Weekly trading on the 24th closes at 1,449.8 won, down 33.8 won
Authorities deploy strong verbal intervention and policy measures
Largest drop since November 11, 2022 (59.1 won)
On the 24th, the won-dollar exchange rate plunged by 33.8 won, dropping sharply below the 1,450-won mark. As the foreign exchange authorities took the unusual step of deploying strong verbal intervention and policy measures to curb the year-end rise in the exchange rate, the won-dollar rate recorded its largest single-day drop in three years and one month.
On the morning of the 24th, the won-dollar exchange rate is displayed on the status board in the dealing room at the headquarters of Hana Bank in Jung-gu, Seoul. Photo by Yonhap News.
Down 33.8 won to close at 1,449.8 won... Largest drop in three years and one month
On this day, in the Seoul foreign exchange market, the weekly trading of the won-dollar exchange rate (as of 3:30 p.m.) closed at 1,449.8 won, down 33.8 won from the previous trading day. This is the first time in about a month and a half that the weekly closing price of the won-dollar exchange rate has fallen below the 1,450-won level since November 6 (1,447.7 won). The drop recorded on this day (33.8 won) is the largest since November 11, 2022, when it fell by 59.1 won.
The won-dollar exchange rate opened at 1,484.9 won, setting a new yearly high at the opening price. However, in the early session, strong verbal intervention by the foreign exchange authorities sharply lowered the level to the 1,460-won range.
Yoon Kyungsoo, Director General of the International Department at the Bank of Korea, and Kim Jaehwan, Director General of the International Finance Bureau at the Ministry of Economy and Finance, delivered a "foreign exchange authorities' market message" immediately after the market opened, emphasizing that "an excessive weakening of the won is undesirable." They warned, "You will soon see that the series of meetings held over the past one to two weeks and the announcement of measures by each ministry and agency were part of the government's process to demonstrate its strong will and comprehensive policy execution capabilities." This was considered a stronger level of verbal intervention than during the financial crisis.

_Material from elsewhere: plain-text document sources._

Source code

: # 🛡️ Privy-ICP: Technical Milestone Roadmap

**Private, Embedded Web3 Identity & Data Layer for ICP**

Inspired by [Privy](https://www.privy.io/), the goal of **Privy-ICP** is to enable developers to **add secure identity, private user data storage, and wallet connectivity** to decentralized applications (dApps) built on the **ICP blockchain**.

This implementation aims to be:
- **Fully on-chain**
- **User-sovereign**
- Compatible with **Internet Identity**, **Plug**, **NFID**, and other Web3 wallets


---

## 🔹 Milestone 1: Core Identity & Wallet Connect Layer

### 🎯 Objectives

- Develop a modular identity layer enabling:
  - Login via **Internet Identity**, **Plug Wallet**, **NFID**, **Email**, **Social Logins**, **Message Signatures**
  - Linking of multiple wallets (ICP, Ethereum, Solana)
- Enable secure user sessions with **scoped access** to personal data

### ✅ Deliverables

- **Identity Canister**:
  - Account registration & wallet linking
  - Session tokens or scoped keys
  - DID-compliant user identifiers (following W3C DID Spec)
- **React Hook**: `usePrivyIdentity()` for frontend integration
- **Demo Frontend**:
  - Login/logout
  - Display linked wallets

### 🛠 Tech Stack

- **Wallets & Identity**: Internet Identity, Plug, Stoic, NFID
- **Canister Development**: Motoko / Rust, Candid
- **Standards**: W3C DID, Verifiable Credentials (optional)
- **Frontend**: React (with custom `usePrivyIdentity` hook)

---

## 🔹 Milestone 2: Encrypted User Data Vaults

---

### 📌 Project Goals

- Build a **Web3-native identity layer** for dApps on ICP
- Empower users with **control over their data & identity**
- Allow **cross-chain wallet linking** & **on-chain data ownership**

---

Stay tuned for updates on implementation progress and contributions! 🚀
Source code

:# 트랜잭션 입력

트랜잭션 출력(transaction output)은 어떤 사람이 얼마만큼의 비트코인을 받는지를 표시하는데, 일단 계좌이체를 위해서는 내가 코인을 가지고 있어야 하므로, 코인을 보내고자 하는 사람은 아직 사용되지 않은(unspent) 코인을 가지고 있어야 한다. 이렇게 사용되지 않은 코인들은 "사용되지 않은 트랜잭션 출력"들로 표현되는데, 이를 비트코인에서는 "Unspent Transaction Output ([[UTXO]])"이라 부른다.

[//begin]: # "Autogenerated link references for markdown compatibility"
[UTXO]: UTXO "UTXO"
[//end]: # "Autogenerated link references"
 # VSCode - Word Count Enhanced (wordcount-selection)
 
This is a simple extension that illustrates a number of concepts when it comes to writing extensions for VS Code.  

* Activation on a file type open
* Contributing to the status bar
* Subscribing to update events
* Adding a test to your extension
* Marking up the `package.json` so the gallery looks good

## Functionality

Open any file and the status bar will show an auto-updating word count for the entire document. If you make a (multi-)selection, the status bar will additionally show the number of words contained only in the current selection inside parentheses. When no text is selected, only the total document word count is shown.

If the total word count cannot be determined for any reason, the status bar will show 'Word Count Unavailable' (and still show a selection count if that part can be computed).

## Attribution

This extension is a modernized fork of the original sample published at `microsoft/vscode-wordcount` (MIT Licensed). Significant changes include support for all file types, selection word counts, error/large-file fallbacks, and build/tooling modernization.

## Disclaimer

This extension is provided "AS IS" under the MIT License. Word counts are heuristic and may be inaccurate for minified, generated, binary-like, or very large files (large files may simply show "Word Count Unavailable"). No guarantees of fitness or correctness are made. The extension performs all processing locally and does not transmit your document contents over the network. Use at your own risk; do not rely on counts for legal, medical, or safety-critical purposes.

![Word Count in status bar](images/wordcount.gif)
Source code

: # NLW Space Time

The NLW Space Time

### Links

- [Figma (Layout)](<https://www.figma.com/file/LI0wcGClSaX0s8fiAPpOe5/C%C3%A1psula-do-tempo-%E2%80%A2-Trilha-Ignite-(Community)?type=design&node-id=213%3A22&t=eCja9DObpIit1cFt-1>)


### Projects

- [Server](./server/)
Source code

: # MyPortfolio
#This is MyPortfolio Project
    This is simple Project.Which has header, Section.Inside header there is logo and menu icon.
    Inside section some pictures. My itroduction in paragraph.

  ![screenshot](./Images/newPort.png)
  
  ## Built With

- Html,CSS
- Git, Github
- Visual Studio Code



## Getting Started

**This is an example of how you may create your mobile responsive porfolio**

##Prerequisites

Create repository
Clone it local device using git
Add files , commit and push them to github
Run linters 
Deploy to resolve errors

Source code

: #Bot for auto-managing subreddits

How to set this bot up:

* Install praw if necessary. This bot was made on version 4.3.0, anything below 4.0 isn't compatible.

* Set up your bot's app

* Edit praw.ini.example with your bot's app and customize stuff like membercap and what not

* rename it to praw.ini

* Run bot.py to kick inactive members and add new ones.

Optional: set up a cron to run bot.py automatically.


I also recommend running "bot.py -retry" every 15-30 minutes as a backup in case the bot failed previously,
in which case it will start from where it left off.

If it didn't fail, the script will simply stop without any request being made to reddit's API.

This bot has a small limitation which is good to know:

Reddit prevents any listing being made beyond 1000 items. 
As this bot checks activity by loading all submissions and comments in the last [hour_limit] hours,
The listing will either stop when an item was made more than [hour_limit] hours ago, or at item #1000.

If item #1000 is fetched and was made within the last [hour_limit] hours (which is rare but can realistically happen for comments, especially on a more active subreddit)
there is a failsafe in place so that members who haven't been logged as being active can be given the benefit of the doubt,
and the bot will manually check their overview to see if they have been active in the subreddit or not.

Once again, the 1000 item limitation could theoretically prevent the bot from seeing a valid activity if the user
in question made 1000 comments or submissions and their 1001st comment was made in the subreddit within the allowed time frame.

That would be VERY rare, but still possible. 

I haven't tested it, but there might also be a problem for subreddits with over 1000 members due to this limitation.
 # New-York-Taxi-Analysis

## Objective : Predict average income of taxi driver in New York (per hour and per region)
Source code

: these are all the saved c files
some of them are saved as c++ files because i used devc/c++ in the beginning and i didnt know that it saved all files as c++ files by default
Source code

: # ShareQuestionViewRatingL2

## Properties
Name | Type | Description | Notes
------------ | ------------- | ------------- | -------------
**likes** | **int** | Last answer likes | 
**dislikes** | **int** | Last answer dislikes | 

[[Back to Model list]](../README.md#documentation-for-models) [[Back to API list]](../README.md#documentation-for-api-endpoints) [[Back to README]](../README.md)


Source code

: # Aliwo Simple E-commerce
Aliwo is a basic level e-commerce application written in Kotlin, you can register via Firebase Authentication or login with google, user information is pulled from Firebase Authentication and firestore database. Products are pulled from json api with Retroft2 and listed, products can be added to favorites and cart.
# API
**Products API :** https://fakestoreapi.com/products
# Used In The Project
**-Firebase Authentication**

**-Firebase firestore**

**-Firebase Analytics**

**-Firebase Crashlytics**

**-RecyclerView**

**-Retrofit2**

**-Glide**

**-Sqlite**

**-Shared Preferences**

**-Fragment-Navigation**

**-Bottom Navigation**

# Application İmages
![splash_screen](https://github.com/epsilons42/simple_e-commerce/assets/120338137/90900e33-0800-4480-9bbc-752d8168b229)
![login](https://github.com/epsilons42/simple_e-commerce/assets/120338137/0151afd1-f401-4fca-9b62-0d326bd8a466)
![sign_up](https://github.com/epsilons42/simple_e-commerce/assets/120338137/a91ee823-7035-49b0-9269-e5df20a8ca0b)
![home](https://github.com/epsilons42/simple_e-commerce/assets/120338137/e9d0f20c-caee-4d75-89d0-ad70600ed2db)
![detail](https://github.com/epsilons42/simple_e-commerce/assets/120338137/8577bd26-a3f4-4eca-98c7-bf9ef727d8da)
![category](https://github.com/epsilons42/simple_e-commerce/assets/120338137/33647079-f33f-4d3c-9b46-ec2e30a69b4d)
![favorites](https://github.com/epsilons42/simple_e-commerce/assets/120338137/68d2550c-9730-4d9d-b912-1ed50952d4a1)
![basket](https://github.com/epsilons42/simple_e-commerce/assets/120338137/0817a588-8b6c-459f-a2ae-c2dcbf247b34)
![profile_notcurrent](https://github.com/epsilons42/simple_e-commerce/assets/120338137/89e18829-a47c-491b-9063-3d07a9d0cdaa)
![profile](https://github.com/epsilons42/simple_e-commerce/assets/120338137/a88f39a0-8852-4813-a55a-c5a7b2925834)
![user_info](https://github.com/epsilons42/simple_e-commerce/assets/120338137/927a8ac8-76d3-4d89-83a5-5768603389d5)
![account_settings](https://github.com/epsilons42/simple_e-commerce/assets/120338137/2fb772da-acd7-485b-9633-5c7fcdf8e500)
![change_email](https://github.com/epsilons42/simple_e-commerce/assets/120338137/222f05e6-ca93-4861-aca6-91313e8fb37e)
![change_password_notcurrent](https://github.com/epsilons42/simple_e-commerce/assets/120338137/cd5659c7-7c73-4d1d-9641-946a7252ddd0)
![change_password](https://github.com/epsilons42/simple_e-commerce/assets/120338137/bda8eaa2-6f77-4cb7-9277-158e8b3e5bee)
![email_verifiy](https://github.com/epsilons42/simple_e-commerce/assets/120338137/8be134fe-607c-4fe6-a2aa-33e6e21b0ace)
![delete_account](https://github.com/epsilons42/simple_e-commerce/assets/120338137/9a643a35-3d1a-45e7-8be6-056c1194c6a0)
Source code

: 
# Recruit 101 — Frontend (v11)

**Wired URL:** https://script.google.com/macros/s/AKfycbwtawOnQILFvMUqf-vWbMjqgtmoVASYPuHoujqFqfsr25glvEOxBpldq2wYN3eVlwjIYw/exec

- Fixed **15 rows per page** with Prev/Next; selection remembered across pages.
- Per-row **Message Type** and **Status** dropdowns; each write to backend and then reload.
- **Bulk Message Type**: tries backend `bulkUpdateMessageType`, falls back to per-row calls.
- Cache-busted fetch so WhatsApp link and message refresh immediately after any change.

Immediately after the verbal intervention, the Ministry of Economy and Finance announced the "Domestic Investment and Foreign Exchange Stabilization Tax Support Plan," which centers on exempting individual investors who sell overseas stocks and make long-term investments in domestic stocks from capital gains tax (20%) for one year. During the morning session, foreign media also reported that the National Pension Service had begun strategic currency hedging through a foreign exchange swap with the Bank of Korea. Amid this all-out effort, the decline widened in the afternoon. The exchange rate, which had dropped to the 1,450-won level, fell further to 1,449.30 won at around 3:15 p.m., just before the close of the weekly session.
Verbal intervention and policy measures deployed... "Authorities' resolve confirmed, market sentiment will shift"
Experts predicted that the strong verbal intervention and policy measures would significantly shift market sentiment, which had previously remained focused on a continued high exchange rate despite a series of stabilization measures by the authorities. Park Sanghyun, a researcher at iM Securities, noted, "The government's swift use of tax policy for foreign exchange market stabilization, despite the tax revenue burden, is expected to not only improve the actual foreign exchange supply and demand but also weaken the previously one-sided sentiment toward a weaker won."
Recently, the government and the Bank of Korea have successively announced rational adjustments to the forward exchange position system, relief of the burden of foreign currency liquidity stress tests, expansion of the permitted use of foreign currency loans by residents for won purposes, and new frameworks related to the National Pension Service. In preparation for large-scale currency hedging by the National Pension Service, the foreign exchange authorities have decided to exempt financial institutions from the foreign exchange soundness levy and pay interest on excess reserves for foreign currency deposits for six months starting next month. The market also expects these measures to help lower the exchange rate level over time.